# [Exercise aim]
Below is a block of entries; repeat all of it exactly but omit the pictures.

# [Input data]

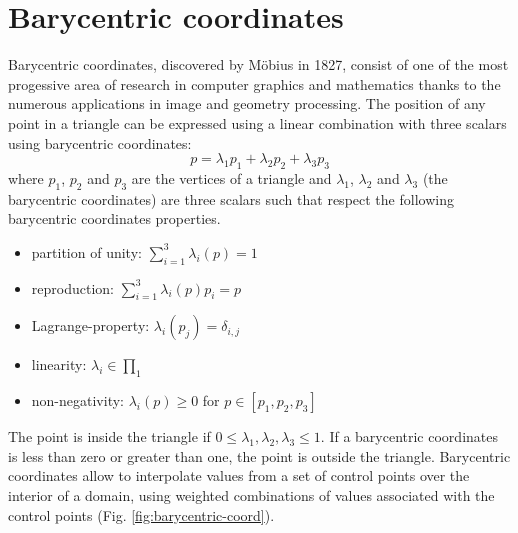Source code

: \section{Barycentric coordinates}
Barycentric coordinates, discovered by Möbius in 1827, consist of one of the most progessive area of research in computer graphics and mathematics thanks to the numerous applications in image and geometry processing.
The position of any point in a triangle can be expressed using a linear combination with three scalars using barycentric coordinates:
$$ p = \lambda_1 p_1 + \lambda_2 p_2 + \lambda_3 p_3$$
where $p_1$, $p_2$ and $p_3$ are the vertices of a triangle and $\lambda_1$, $\lambda_2$ and $\lambda_3$ (the barycentric coordinates) are three scalars such that
respect the following barycentric coordinates properties.
\begin{itemize}
  \item partition of unity: $\sum_{i=1}^3 \lambda_{i}(p) = 1$
  \item reproduction: $\sum_{i=1}^3 \lambda_{i}(p)p_i = p$
  \item Lagrange-property: $\lambda_i(p_j) = \delta_{i, j}$
  \item linearity: $\lambda_i \in \prod_1$
  \item non-negativity: $\lambda_i(p)\geq 0$ for $p \in [p_1, p_2, p_3]$
\end{itemize}
The point is inside the triangle if $0 \leq \lambda_1, \lambda_2, \lambda_3 \leq 1$. If a barycentric coordinates is less than zero or greater than one, the point is outside the triangle.
Barycentric coordinates allow to interpolate values from a set of control points over the interior of a domain, using weighted combinations of values associated with the control points (Fig. \ref{fig:barycentric-coord}).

# [Exercise output]
Source code

: \section{Barycentric coordinates}
Barycentric coordinates, discovered by Möbius in 1827, consist of one of the most progessive area of research in computer graphics and mathematics thanks to the numerous applications in image and geometry processing.
The position of any point in a triangle can be expressed using a linear combination with three scalars using barycentric coordinates:
$$ p = \lambda_1 p_1 + \lambda_2 p_2 + \lambda_3 p_3$$
where $p_1$, $p_2$ and $p_3$ are the vertices of a triangle and $\lambda_1$, $\lambda_2$ and $\lambda_3$ (the barycentric coordinates) are three scalars such that
respect the following barycentric coordinates properties.
\begin{itemize}
  \item partition of unity: $\sum_{i=1}^3 \lambda_{i}(p) = 1$
  \item reproduction: $\sum_{i=1}^3 \lambda_{i}(p)p_i = p$
  \item Lagrange-property: $\lambda_i(p_j) = \delta_{i, j}$
  \item linearity: $\lambda_i \in \prod_1$
  \item non-negativity: $\lambda_i(p)\geq 0$ for $p \in [p_1, p_2, p_3]$
\end{itemize}
The point is inside the triangle if $0 \leq \lambda_1, \lambda_2, \lambda_3 \leq 1$. If a barycentric coordinates is less than zero or greater than one, the point is outside the triangle.
Barycentric coordinates allow to interpolate values from a set of control points over the interior of a domain, using weighted combinations of values associated with the control points (Fig. \ref{fig:barycentric-coord}).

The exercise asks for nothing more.